Print, exactly as written, the line containing "Build redacted (outdated) plugins as well" and every line after it, ending with the final line of the data below.

*****

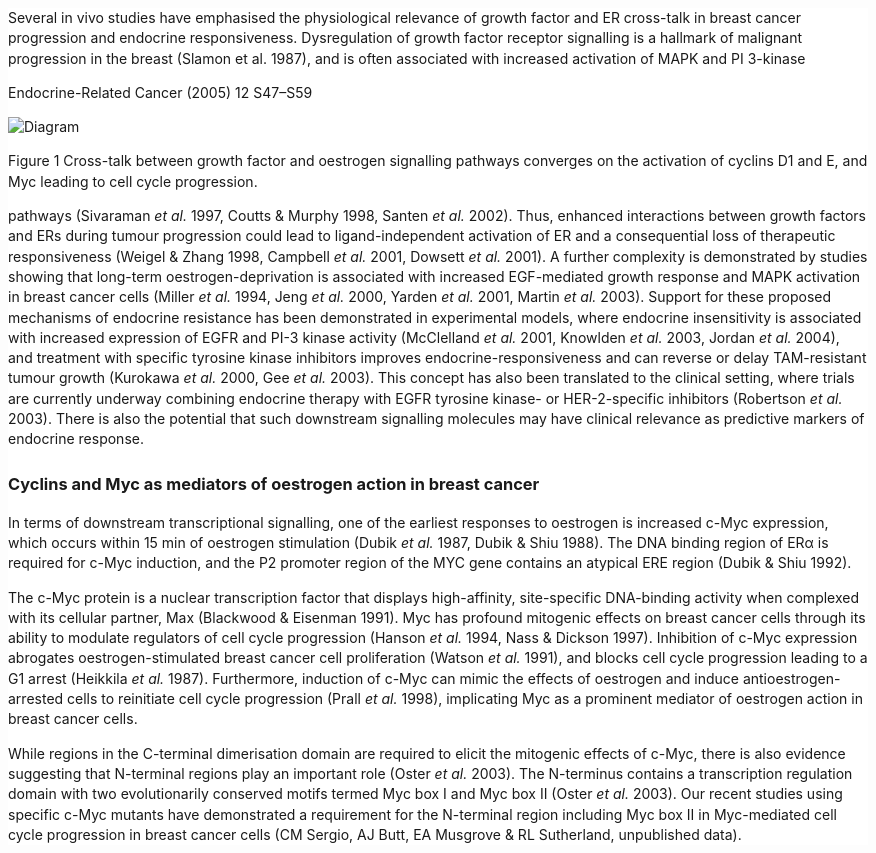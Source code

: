 Several in vivo studies have emphasised the physiological relevance of growth factor and ER cross-talk in breast cancer progression and endocrine responsiveness. Dysregulation of growth factor receptor signalling is a hallmark of malignant progression in the breast (Slamon et al. 1987), and is often associated with increased activation of MAPK and PI 3-kinase

Endocrine-Related Cancer (2005) 12 S47–S59

![Diagram](attachment:diagram.png)

Figure 1 Cross-talk between growth factor and oestrogen signalling pathways converges on the activation of cyclins D1 and E, and Myc leading to cell cycle progression.

pathways (Sivaraman *et al.* 1997, Coutts & Murphy 1998, Santen *et al.* 2002). Thus, enhanced interactions between growth factors and ERs during tumour progression could lead to ligand-independent activation of ER and a consequential loss of therapeutic responsiveness (Weigel & Zhang 1998, Campbell *et al.* 2001, Dowsett *et al.* 2001). A further complexity is demonstrated by studies showing that long-term oestrogen-deprivation is associated with increased EGF-mediated growth response and MAPK activation in breast cancer cells (Miller *et al.* 1994, Jeng *et al.* 2000, Yarden *et al.* 2001, Martin *et al.* 2003). Support for these proposed mechanisms of endocrine resistance has been demonstrated in experimental models, where endocrine insensitivity is associated with increased expression of EGFR and PI-3 kinase activity (McClelland *et al.* 2001, Knowlden *et al.* 2003, Jordan *et al.* 2004), and treatment with specific tyrosine kinase inhibitors improves endocrine-responsiveness and can reverse or delay TAM-resistant tumour growth (Kurokawa *et al.* 2000, Gee *et al.* 2003). This concept has also been translated to the clinical setting, where trials are currently underway combining endocrine therapy with EGFR tyrosine kinase- or HER-2-specific inhibitors (Robertson *et al.* 2003). There is also the potential that such downstream signalling molecules may have clinical relevance as predictive markers of endocrine response.

### Cyclins and Myc as mediators of oestrogen action in breast cancer

In terms of downstream transcriptional signalling, one of the earliest responses to oestrogen is increased c-Myc expression, which occurs within 15 min of oestrogen stimulation (Dubik *et al.* 1987, Dubik & Shiu 1988). The DNA binding region of ERα is
required for c-Myc induction, and the P2 promoter region of the MYC gene contains an atypical ERE region (Dubik & Shiu 1992).

The c-Myc protein is a nuclear transcription factor that displays high-affinity, site-specific DNA-binding activity when complexed with its cellular partner, Max (Blackwood & Eisenman 1991). Myc has profound mitogenic effects on breast cancer cells through its ability to modulate regulators of cell cycle progression (Hanson *et al.* 1994, Nass & Dickson 1997). Inhibition of c-Myc expression abrogates oestrogen-stimulated breast cancer cell proliferation (Watson *et al.* 1991), and blocks cell cycle progression leading to a G1 arrest (Heikkila *et al.* 1987). Furthermore, induction of c-Myc can mimic the effects of oestrogen and induce antioestrogen-arrested cells to reinitiate cell cycle progression (Prall *et al.* 1998), implicating Myc as a prominent mediator of oestrogen action in breast cancer cells.

While regions in the C-terminal dimerisation domain are required to elicit the mitogenic effects of c-Myc, there is also evidence suggesting that N-terminal regions play an important role (Oster *et al.* 2003). The N-terminus contains a transcription regulation domain with two evolutionarily conserved motifs termed Myc box I and Myc box II (Oster *et al.* 2003). Our recent studies using specific c-Myc mutants have demonstrated a requirement for the N-terminal region including Myc box II in Myc-mediated cell cycle progression in breast cancer cells (CM Sergio, AJ Butt, EA Musgrove & RL Sutherland, unpublished data).
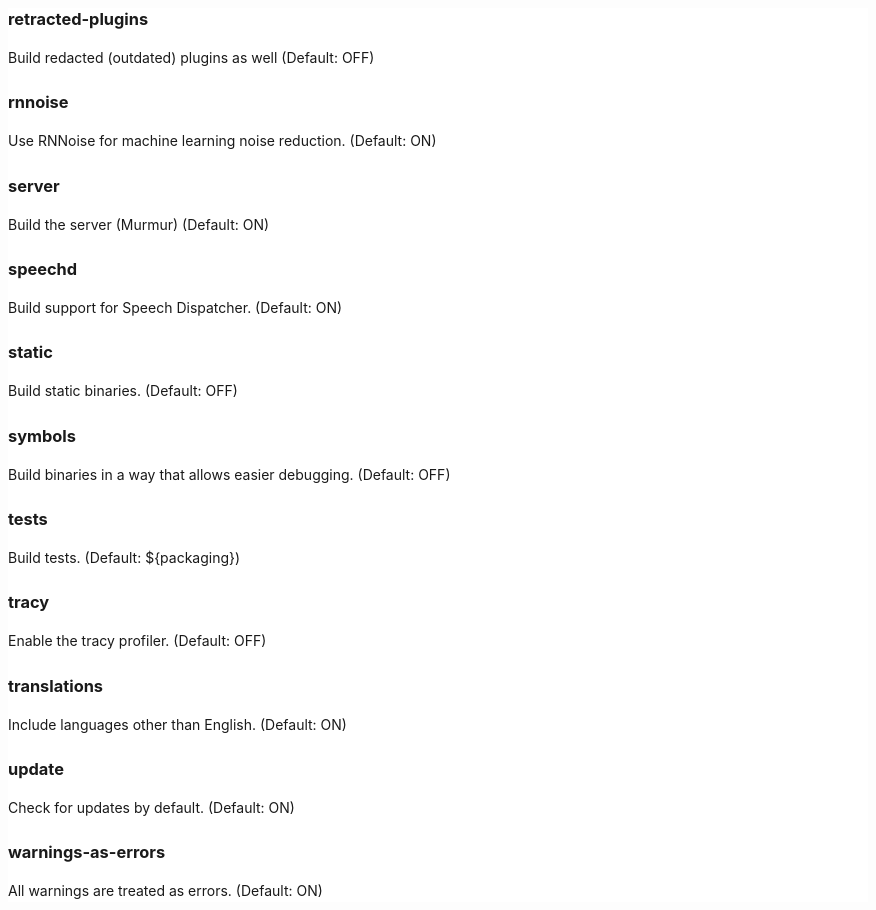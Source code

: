 ### retracted-plugins

Build redacted (outdated) plugins as well
(Default: OFF)

### rnnoise

Use RNNoise for machine learning noise reduction.
(Default: ON)

### server

Build the server (Murmur)
(Default: ON)

### speechd

Build support for Speech Dispatcher.
(Default: ON)

### static

Build static binaries.
(Default: OFF)

### symbols

Build binaries in a way that allows easier debugging.
(Default: OFF)

### tests

Build tests.
(Default: ${packaging})

### tracy

Enable the tracy profiler.
(Default: OFF)

### translations

Include languages other than English.
(Default: ON)

### update

Check for updates by default.
(Default: ON)

### warnings-as-errors

All warnings are treated as errors.
(Default: ON)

*****

→ Result for this exercise:
Build redacted (outdated) plugins as well
(Default: OFF)

### rnnoise

Use RNNoise for machine learning noise reduction.
(Default: ON)

### server

Build the server (Murmur)
(Default: ON)

### speechd

Build support for Speech Dispatcher.
(Default: ON)

### static

Build static binaries.
(Default: OFF)

### symbols

Build binaries in a way that allows easier debugging.
(Default: OFF)

### tests

Build tests.
(Default: ${packaging})

### tracy

Enable the tracy profiler.
(Default: OFF)

### translations

Include languages other than English.
(Default: ON)

### update

Check for updates by default.
(Default: ON)

### warnings-as-errors

All warnings are treated as errors.
(Default: ON)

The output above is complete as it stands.